A tension in the 4X genre (and the videogame industry as a whole) from a marketability standpoint is that innovation is risky and tried and true designs sell better. We see this as evidence for successful games being serialized or reimplemented under a different guise. It is amazing to me that some of the mechanics seen in the early civ games or Master of Orion 2 (like allocating workers in a city) has remained a hallmark of the genre 20-some years later. How many recent or upcoming space 4X games are trying to snatch the MoO2 mantle? Why are we still clinging to a Civ template?

The 3MA’s podcast was suggesting that the genre is stuck in a bit of a catch-22. The biggest market opportunity is rehashing (or modernizing) a proven design concept – yet indie and AAA studios alike often fail in this endeavor. Either the polish and execution is off, or the developers just didn’t understand why some of the older titles worked successfully and replicate those lessons their own game (e.g. Alpha Centauri to Beyond Earth = fail).

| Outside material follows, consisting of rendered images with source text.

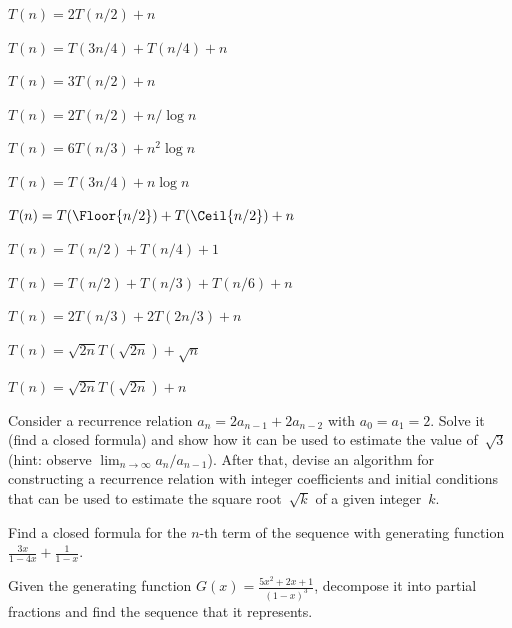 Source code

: \documentclass[a4paper,12pt]{article}
\begin{document}
\begin{tasks}[align=right,left=0pt]
    \begin{multicols}{2}
    \begin{subtasks}
        \item $T(n) = 2T(n/2) + n$
        \item $T(n) = T(3n/4) + T(n/4) + n$
        \item $T(n) = 3T(n/2) + n$
        \item $T(n) = 2T(n/2) + n/\log n$
        \item $T(n) = 6T(n/3) + n^2 \log n$
        \item $T(n) = T(3n/4) + n \log n$
        \item $T(n) = T(\Floor{n/2}) + T(\Ceil{n/2}) + n$
        \item $T(n) = T(n/2) + T(n/4) + 1$
        \item $T(n) = T(n/2) + T(n/3) + T(n/6) + n$
        \item $T(n) = 2T(n/3) + 2T(2n/3) + n$
        \item $T(n) = \sqrt{2n} T(\sqrt{2n}) + \sqrt{n}$
        \item $T(n) = \sqrt{2n} T(\sqrt{2n}) + n$
    \end{subtasks}
    \end{multicols}


    \item Consider a recurrence relation $a_n = 2a_{n-1} + 2a_{n-2}$ with $a_0 = a_1 = 2$.
    Solve it (\ie find a closed formula) and show how it can be used to estimate the value of~$\sqrt{3}$ (hint: observe $\lim_{n \to \infty} a_n / a_{n-1}$).
    After that, devise an algorithm for constructing a recurrence relation with integer coefficients and initial conditions that can be used to estimate the square root~$\sqrt{k}$ of a given integer~$k$.


    \item Find a closed formula for the $n$-th term of the sequence with generating function $\frac{3x}{1 - 4x} + \frac{1}{1-x}$.


    \item Given the generating function $G(x) = \frac{5x^2 + 2x + 1}{(1 - x)^3}$, decompose it into partial fractions and find the sequence that it represents.



\end{tasks}
\end{document}
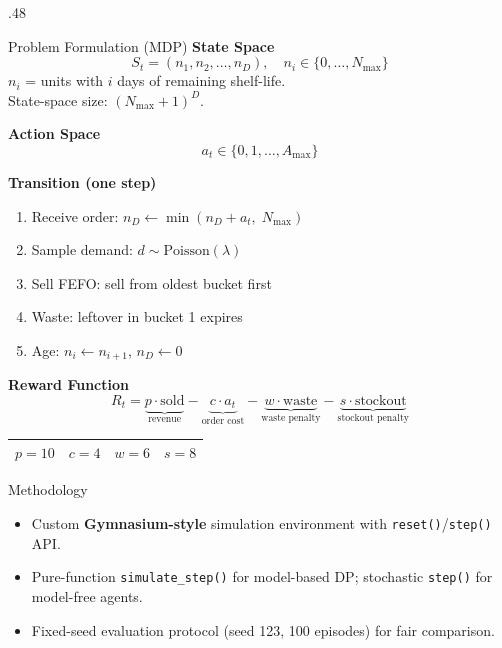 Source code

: \documentclass[final]{beamer}
\begin{document}
\begin{frame}[t]{}
\begin{columns}[T]
\begin{column}{.48\textwidth}
\begin{alertblock}{Problem Formulation (MDP)}
\textbf{State Space}
\[
  S_t = (n_1, n_2, \ldots, n_D), \quad n_i \in \{0, \ldots, N_{\max}\}
\]
$n_i$ = units with $i$ days of remaining shelf-life.\\
State-space size: $(N_{\max}+1)^{D}$.

\medskip
\textbf{Action Space}
\[
  a_t \in \{0, 1, \ldots, A_{\max}\}
\]

\textbf{Transition (one step)}
\begin{enumerate}
  \item Receive order: $n_D \leftarrow \min(n_D + a_t,\; N_{\max})$
  \item Sample demand: $d \sim \text{Poisson}(\lambda)$
  \item Sell FEFO: sell from oldest bucket first
  \item Waste: leftover in bucket 1 expires
  \item Age: $n_i \leftarrow n_{i+1}$, \; $n_D \leftarrow 0$
\end{enumerate}

\medskip
\textbf{Reward Function}
\[
  R_t = \underbrace{p \cdot \text{sold}}_{\text{revenue}}
      - \underbrace{c \cdot a_t}_{\text{order cost}}
      - \underbrace{w \cdot \text{waste}}_{\text{waste penalty}}
      - \underbrace{s \cdot \text{stockout}}_{\text{stockout penalty}}
\]

\begin{center}
\begin{tabular}{cccc}
\toprule
$p=10$ & $c=4$ & $w=6$ & $s=8$ \\
\bottomrule
\end{tabular}
\end{center}

\end{alertblock}

\begin{block}{Methodology}
\begin{itemize}
  \item Custom \textbf{Gymnasium-style} simulation environment with \texttt{reset()}/\texttt{step()} API.
  \item Pure-function \texttt{simulate\_step()} for model-based DP; stochastic \texttt{step()} for model-free agents.
  \item Fixed-seed evaluation protocol (seed 123, 100 episodes) for fair comparison.
\end{itemize}
\end{block}


\end{column}
\end{columns}
\end{frame}
\end{document}
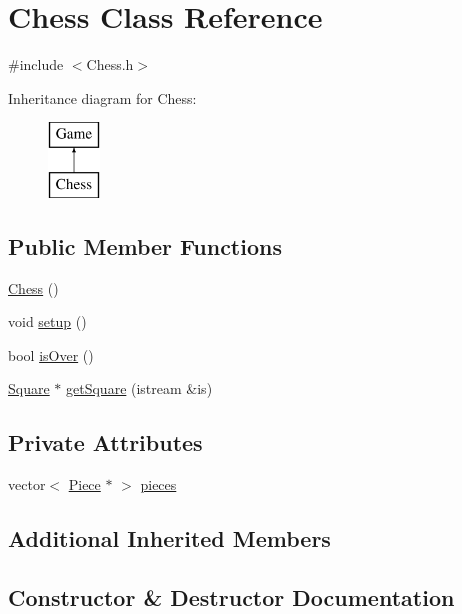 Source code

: \hypertarget{classChess}{}\section{Chess Class Reference}
\label{classChess}


{\ttfamily \#include $<$Chess.\+h$>$}

Inheritance diagram for Chess\+:\begin{figure}[H]
\begin{center}
\leavevmode
\includegraphics[height=2.000000cm]{classChess}
\end{center}
\end{figure}
\subsection*{Public Member Functions}
\begin{DoxyCompactItemize}
\item 
\hyperlink{classChess_a8b493f742d0ceced6f853fa30d3c05a8}{Chess} ()
\item 
void \hyperlink{classChess_a9722d5c13c442eae33ca17792996213a}{setup} ()
\item 
bool \hyperlink{classChess_ac85e41b8580d3300185bd2bc264ec6d8}{is\+Over} ()
\item 
\hyperlink{classSquare}{Square} $\ast$ \hyperlink{classChess_a8266d0da94f72df7991799790915e38b}{get\+Square} (istream \&is)
\end{DoxyCompactItemize}
\subsection*{Private Attributes}
\begin{DoxyCompactItemize}
\item 
vector$<$ \hyperlink{classPiece}{Piece} $\ast$ $>$ \hyperlink{classChess_af1095b2af2920e5d12cf133dd88cf30e}{pieces}
\end{DoxyCompactItemize}
\subsection*{Additional Inherited Members}


\subsection{Constructor \& Destructor Documentation}
\hypertarget{classChess_a8b493f742d0ceced6f853fa30d3c05a8}{}
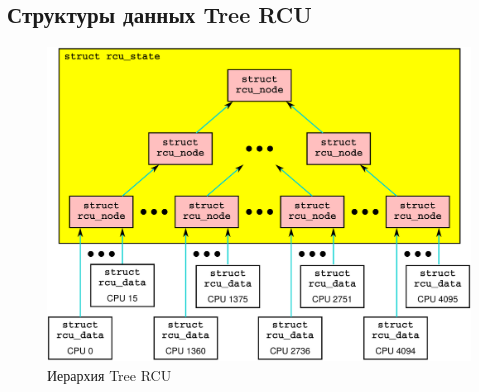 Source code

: \subsection{Структуры данных Tree RCU} \label{sec:data_structure}

\begin{figure}[tbp]
\centering
\includegraphics[scale=0.2]{tree_rcu_hierarchy.pdf}
\caption{Иерархия Tree RCU}
\label{fig:tree_rcu_hierarchy}
\end{figure}

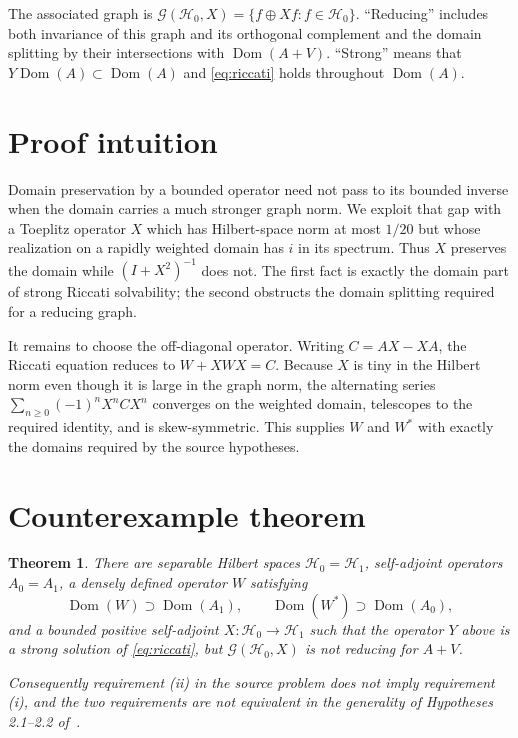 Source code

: \documentclass[11pt]{article}
\newtheorem{theorem}{Theorem}
\newcommand{\cG}{\mathcal G}
\newcommand{\cH}{\mathcal H}
\newcommand{\Dom}{\operatorname{Dom}}
\begin{document}
The associated graph is
$\cG(\cH_0,X)=\{f\oplus Xf:f\in\cH_0\}$.  ``Reducing'' includes both
invariance of this graph and its orthogonal complement and the domain
splitting by their intersections with $\Dom(A+V)$.  ``Strong'' means that
$Y\Dom(A)\subset\Dom(A)$ and \eqref{eq:riccati} holds throughout
$\Dom(A)$.

\section{Proof intuition}

Domain preservation by a bounded operator need not pass to its bounded
inverse when the domain carries a much stronger graph norm.  We exploit that
gap with a Toeplitz operator $X$ which has Hilbert-space norm at most $1/20$
but whose realization on a rapidly weighted domain has $i$ in its spectrum.
Thus $X$ preserves the domain while $(I+X^2)^{-1}$ does not.  The first fact
is exactly the domain part of strong Riccati solvability; the second obstructs
the domain splitting required for a reducing graph.

It remains to choose the off-diagonal operator.  Writing
$C=AX-XA$, the Riccati equation reduces to
$W+XWX=C$.  Because $X$ is tiny in the Hilbert norm even though it is large
in the graph norm, the alternating series
$\sum_{n\ge0}(-1)^nX^nCX^n$ converges on the weighted domain, telescopes to
the required identity, and is skew-symmetric.  This supplies $W$ and $W^*$
with exactly the domains required by the source hypotheses.

\section{Counterexample theorem}

\begin{theorem}\label{thm:main}
There are separable Hilbert spaces $\cH_0=\cH_1$, self-adjoint operators
$A_0=A_1$, a densely defined operator $W$ satisfying
\[
 \Dom(W)\supset\Dom(A_1),\qquad
 \Dom(W^*)\supset\Dom(A_0),
\]
and a bounded positive self-adjoint $X:\cH_0\to\cH_1$ such that the operator
$Y$ above is a strong solution of \eqref{eq:riccati}, but
$\cG(\cH_0,X)$ is not reducing for $A+V$.

Consequently requirement \emph{(ii)} in the source problem does not imply
requirement \emph{(i)}, and the two requirements are not equivalent in the
generality of Hypotheses 2.1--2.2 of~\cite{MSS13}.
\end{theorem}
\end{document}
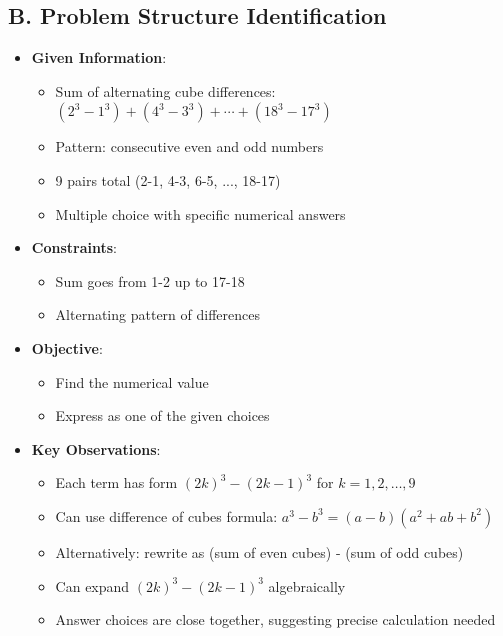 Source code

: \documentclass[12pt]{article}
\begin{document}
\begin{problemconfigbox}
\subsection*{B. Problem Structure Identification}
\begin{itemize}[leftmargin=*]
    \item \textbf{Given Information}: 
    \begin{itemize}
        \item Sum of alternating cube differences: $(2^3-1^3) + (4^3-3^3) + \cdots + (18^3-17^3)$
        \item Pattern: consecutive even and odd numbers
        \item 9 pairs total (2-1, 4-3, 6-5, ..., 18-17)
        \item Multiple choice with specific numerical answers
    \end{itemize}
    \item \textbf{Constraints}: 
    \begin{itemize}
        \item Sum goes from 1-2 up to 17-18
        \item Alternating pattern of differences
    \end{itemize}
    \item \textbf{Objective}: 
    \begin{itemize}
        \item Find the numerical value
        \item Express as one of the given choices
    \end{itemize}
    \item \textbf{Key Observations}: 
    \begin{itemize}
        \item Each term has form $(2k)^3 - (2k-1)^3$ for $k = 1, 2, \ldots, 9$
        \item Can use difference of cubes formula: $a^3 - b^3 = (a-b)(a^2+ab+b^2)$
        \item Alternatively: rewrite as (sum of even cubes) - (sum of odd cubes)
        \item Can expand $(2k)^3 - (2k-1)^3$ algebraically
        \item Answer choices are close together, suggesting precise calculation needed
    \end{itemize}
\end{itemize}


\end{problemconfigbox}
\end{document}
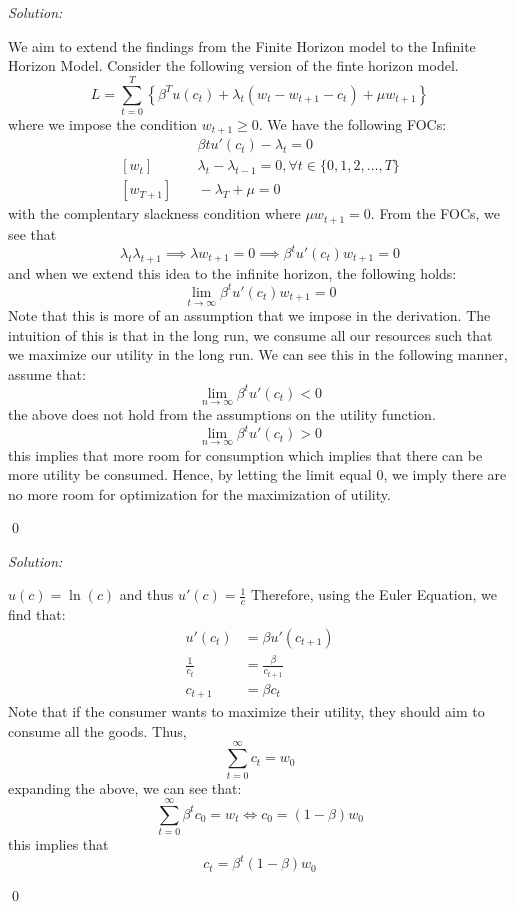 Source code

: \documentclass[12pt]{article}
\newenvironment{problem}[2][Problem]{\begin{trivlist}
\item[\hskip \labelsep {\bfseries #1}\hskip \labelsep {\bfseries #2.}]}{\end{trivlist}}
\newcounter{subproblem}
\renewcommand{\thesubproblem}{\arabic{subproblem}} %
\newenvironment{subprob}[1][]{
  \refstepcounter{subproblem}
  \begin{trivlist}
  \item[\hskip \labelsep {\bfseries (\thesubproblem)}]
}{
  \end{trivlist}
}
\newenvironment{subsol}
    {\emph{Solution:}
    }
    {
    \qed
    }
\begin{document}
\begin{subsol}
    We aim to extend the findings from the Finite Horizon model to the Infinite Horizon Model. Consider the following version of the finte horizon model. 
    \[
    L = \sum_{t = 0}^{T} \left \{ \beta^T u(c_t) + \lambda_t (w_t - w_{t+1} - c_t) + \mu w_{t+1}\right\}
    \]
    where we impose the condition $w_{t+1} \geq 0$. We have the following FOCs:
    \begin{align*}
        [c_t] & \quad \beta t u'(c_t) - \lambda_t = 0\\
        [w_t] & \quad \lambda_t - \lambda_{t-1} = 0, \forall t \in \{0,1,2, \dots, T\}\\
        [w_{T+1}] & \quad -\lambda_T + \mu = 0
    \end{align*}
    with the complentary slackness condition where $\mu w_{t+1} = 0$. From the FOCs, we see that 
    \[
    \lambda_t \lambda_{t+1} \implies \lambda w_{t+1} = 0 \implies \beta^t u'(c_t) w_{t+1} = 0 
    \]
    and when we extend this idea to the infinite horizon, the following holds:
    \[
    \lim_{t \to \infty} \beta^t u'(c_t) w_{t+1} = 0
    \]
    Note that this is more of an assumption that we impose in the derivation. The intuition of this is that in the long run, we consume all our resources such that we maximize our utility in the long run.  We can see this in the following manner, assume that:
    \[
    \lim_{n \to \infty} \beta^t u'(c_t) < 0
    \]
    the above does not hold from the assumptions on the utility function. 
    \[
        \lim_{n \to \infty} \beta^t u'(c_t) > 0
    \]
    this implies that more room for consumption which implies that there can be more utility be consumed. Hence, by letting the limit equal 0, we imply there are no more room for optimization for the maximization of utility. 
\end{subsol}
\begin{subprob}
\end{subprob}
\begin{subsol}
    $u(c) = \ln (c)$ and thus $u'(c) = \frac{1}{c}$ Therefore, using the Euler Equation, we find that:
    \begin{align*}
        u'(c_t) &= \beta u'(c_{t+1})\\
        \frac{1}{c_t} &= \frac{\beta}{c_{t+1}}\\
        c_{t+1} &= \beta c_t
    \end{align*}
    Note that if the consumer wants to maximize their utility, they should aim to consume all the goods. Thus, 
    \[
    \sum_{t = 0}^{\infty} c_t = w_0
    \]
    expanding the above, we can see that: 
    \[
    \sum_{t = 0 }^{\infty} \beta^t c_0 = w_t \iff c_0 = (1-\beta)w_0 
    \] 
    this implies that 
    \[
    c_t = \beta^t (1-\beta)w_0
    \]
\end{subsol}
\begin{problem}{2}
    
\end{problem}
\begin{problem}{3}
    
\end{problem}
\end{document}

For games striving to be more revolutionary and innovative, unless the game is exceptionally polished and well-made, the audience is even smaller and the marketability even less. Without a bigger budget (production values, marketing, attention, etc.), innovative titles that are amazing in concept often fail in the execution due to buggy launches, crude UI’s, unengaging graphics, lack of press coverage, and so forth. Many indie games, whether going innovative or more traditional in their design, are barely able to get a feature complete release together, let alone do the necessary refinements to the pacing and narrative arc to make the games stand out in comparison to the old classics.



I am increasingly feeling that the era of Early Access and the expectation of post-release development is partly to blame for why games seem to come up short. During the heyday of the 90’s, a game needed to be very solid at release because most people would never patch (or even know to look for a patch assuming it was possible) once they brought it home. The game was the game, for good or bad. And people also frequently waited for reviews to come out before purchasing, so they would know whether they were about to step into a buggy mess or not. As a consequence, a LOT of time was spent polishing and balancing before launch to make sure the gameplay was as genuinely compelling as it could be, that there was ample room for real strategizing, and that the AI provided real opposition.

With Early Access and games being released well-before their time becoming the norm, it just paints a poor picture of the entire genre. How many 4X games come out with bad reviews but are eventually patched or expanded to be great games a year or more down the line? A lot of games are improved and turned from bad or mediocre to great – but in this situation you’ve lost your ability to reach a wider audience with a positive launch and you’ll never make-up the lost sales. All of this poor perception keeps the genre as a niche; the mainstream crowds don’t have much tolerance for waiting.

Of course, Early Access and crowdfunding is largely responsible for enabling indie devs to get to market in the first place, adding their take on the genre. Without these tools, we would likely see far less diversity and innovation than we do now. So I don’t intend to be overly critical of these new tools either. A lof of games seem to go into Early Access before being feature complete, and get released soon after being “feature complete” - which really doesn’t leave enough time in my opinion for polish and balance with all the systems in place.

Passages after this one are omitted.